Task goal:
When you come to a picture, pass over it, and set down the entries below exactly.

Data for processing:
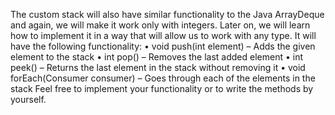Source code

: The custom stack will also have similar functionality to the Java ArrayDeque and again, we will make it work only with integers. Later on, we will learn how to implement it in a way that will allow us to work with any type. It will have the following functionality:
    • void push(int element) – Adds the given element to the stack
    • int pop() – Removes the last added element
    • int peek() – Returns the last element in the stack without removing it
    • void forEach(Consumer<Integer> consumer) – Goes through each of the elements in the stack
Feel free to implement your functionality or to write the methods by yourself.
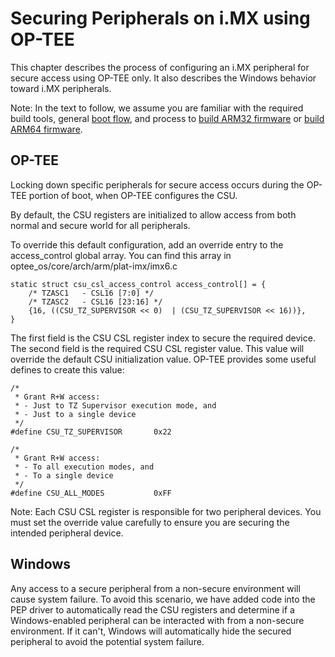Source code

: Securing Peripherals on i.MX using OP-TEE
========================

This chapter describes the process of configuring an i.MX peripheral for secure access using OP-TEE only.  It also describes the Windows behavior toward i.MX peripherals.

Note: In the text to follow, we assume you are familiar with the required build tools, general [boot flow](#boot-sequence), and process to [build ARM32 firmware](#build-arm32-firmware) or [build ARM64 firmware](#build-arm64-firmware).

## OP-TEE
Locking down specific peripherals for secure access occurs during the OP-TEE portion of boot, when OP-TEE configures the CSU.

By default, the CSU registers are initialized to allow access from both normal and secure world for all peripherals.

To override this default configuration, add an override entry to the access_control global array.  You can find this array in optee_os/core/arch/arm/plat-imx/imx6.c


    static struct csu_csl_access_control access_control[] = {
        /* TZASC1   - CSL16 [7:0] */
        /* TZASC2   - CSL16 [23:16] */
        {16, ((CSU_TZ_SUPERVISOR << 0)  | (CSU_TZ_SUPERVISOR << 16))},
    }

The first field is the CSU CSL register index to secure the required device.  The second field is the required CSU CSL register value.  This value will override the default CSU initialization value.  OP-TEE provides some useful defines to create this value:

    /*
     * Grant R+W access:
     * - Just to TZ Supervisor execution mode, and
     * - Just to a single device
     */
    #define CSU_TZ_SUPERVISOR		0x22

    /*
     * Grant R+W access:
     * - To all execution modes, and
     * - To a single device
     */
    #define CSU_ALL_MODES			0xFF

Note: Each CSU CSL register is responsible for two peripheral devices.  You must set the override value carefully to ensure you are securing the intended peripheral device.

## Windows
Any access to a secure peripheral from a non-secure environment will cause system failure. To avoid this scenario, we have added code into the PEP driver to automatically read the CSU registers and determine if a Windows-enabled peripheral can be interacted with from a non-secure environment. If it can't, Windows will automatically hide the secured peripheral to avoid the potential system failure.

Expected output:
Source code

: The custom stack will also have similar functionality to the Java ArrayDeque and again, we will make it work only with integers. Later on, we will learn how to implement it in a way that will allow us to work with any type. It will have the following functionality:
    • void push(int element) – Adds the given element to the stack
    • int pop() – Removes the last added element
    • int peek() – Returns the last element in the stack without removing it
    • void forEach(Consumer<Integer> consumer) – Goes through each of the elements in the stack
Feel free to implement your functionality or to write the methods by yourself.
Source code

: Securing Peripherals on i.MX using OP-TEE
========================

This chapter describes the process of configuring an i.MX peripheral for secure access using OP-TEE only.  It also describes the Windows behavior toward i.MX peripherals.

Note: In the text to follow, we assume you are familiar with the required build tools, general [boot flow](#boot-sequence), and process to [build ARM32 firmware](#build-arm32-firmware) or [build ARM64 firmware](#build-arm64-firmware).

## OP-TEE
Locking down specific peripherals for secure access occurs during the OP-TEE portion of boot, when OP-TEE configures the CSU.

By default, the CSU registers are initialized to allow access from both normal and secure world for all peripherals.

To override this default configuration, add an override entry to the access_control global array.  You can find this array in optee_os/core/arch/arm/plat-imx/imx6.c


    static struct csu_csl_access_control access_control[] = {
        /* TZASC1   - CSL16 [7:0] */
        /* TZASC2   - CSL16 [23:16] */
        {16, ((CSU_TZ_SUPERVISOR << 0)  | (CSU_TZ_SUPERVISOR << 16))},
    }

The first field is the CSU CSL register index to secure the required device.  The second field is the required CSU CSL register value.  This value will override the default CSU initialization value.  OP-TEE provides some useful defines to create this value:

    /*
     * Grant R+W access:
     * - Just to TZ Supervisor execution mode, and
     * - Just to a single device
     */
    #define CSU_TZ_SUPERVISOR		0x22

    /*
     * Grant R+W access:
     * - To all execution modes, and
     * - To a single device
     */
    #define CSU_ALL_MODES			0xFF

Note: Each CSU CSL register is responsible for two peripheral devices.  You must set the override value carefully to ensure you are securing the intended peripheral device.

## Windows
Any access to a secure peripheral from a non-secure environment will cause system failure. To avoid this scenario, we have added code into the PEP driver to automatically read the CSU registers and determine if a Windows-enabled peripheral can be interacted with from a non-secure environment. If it can't, Windows will automatically hide the secured peripheral to avoid the potential system failure.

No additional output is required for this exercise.